Directions for this task:
Gather up every line from the entries below that uses the word "true".
━━━ Entries supplied
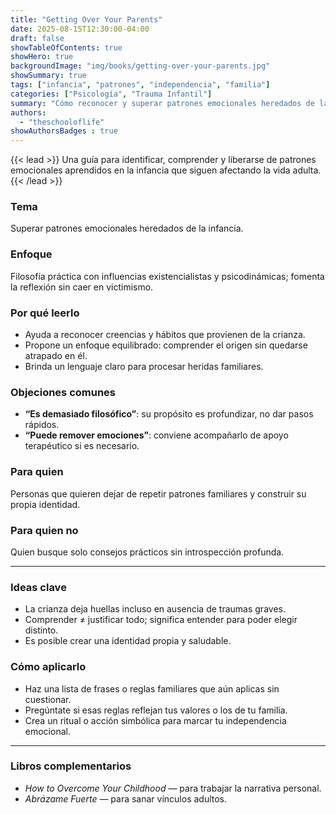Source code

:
 ```yaml
---
title: "Getting Over Your Parents"
date: 2025-08-15T12:30:00-04:00
draft: false
showTableOfContents: true
showHero: true
backgroundImage: "img/books/getting-over-your-parents.jpg"
showSummary: true
tags: ["infancia", "patrones", "independencia", "familia"]
categories: ["Psicología", "Trauma Infantil"]
summary: "Cómo reconocer y superar patrones emocionales heredados de la familia de origen."
authors:
  - "theschooloflife"
showAuthorsBadges : true
---
```


{{< lead >}}
Una guía para identificar, comprender y liberarse de patrones emocionales aprendidos en la infancia que siguen afectando la vida adulta.
{{< /lead >}}

### Tema
Superar patrones emocionales heredados de la infancia.

### Enfoque
Filosofía práctica con influencias existencialistas y psicodinámicas; fomenta la reflexión sin caer en victimismo.

### Por qué leerlo
* Ayuda a reconocer creencias y hábitos que provienen de la crianza.
* Propone un enfoque equilibrado: comprender el origen sin quedarse atrapado en él.
* Brinda un lenguaje claro para procesar heridas familiares.

### Objeciones comunes
- **“Es demasiado filosófico”**: su propósito es profundizar, no dar pasos rápidos.
- **“Puede remover emociones”**: conviene acompañarlo de apoyo terapéutico si es necesario.

### Para quien
Personas que quieren dejar de repetir patrones familiares y construir su propia identidad.

### Para quien no
Quien busque solo consejos prácticos sin introspección profunda.

---

### Ideas clave
- La crianza deja huellas incluso en ausencia de traumas graves.
- Comprender ≠ justificar todo; significa entender para poder elegir distinto.
- Es posible crear una identidad propia y saludable.

### Cómo aplicarlo
- Haz una lista de frases o reglas familiares que aún aplicas sin cuestionar.
- Pregúntate si esas reglas reflejan tus valores o los de tu familia.
- Crea un ritual o acción simbólica para marcar tu independencia emocional.

---

### Libros complementarios
- *How to Overcome Your Childhood* — para trabajar la narrativa personal.
- *Abrázame Fuerte* — para sanar vínculos adultos.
━━━━━━
Answer section:
showTableOfContents: true
showHero: true
showSummary: true
showAuthorsBadges : true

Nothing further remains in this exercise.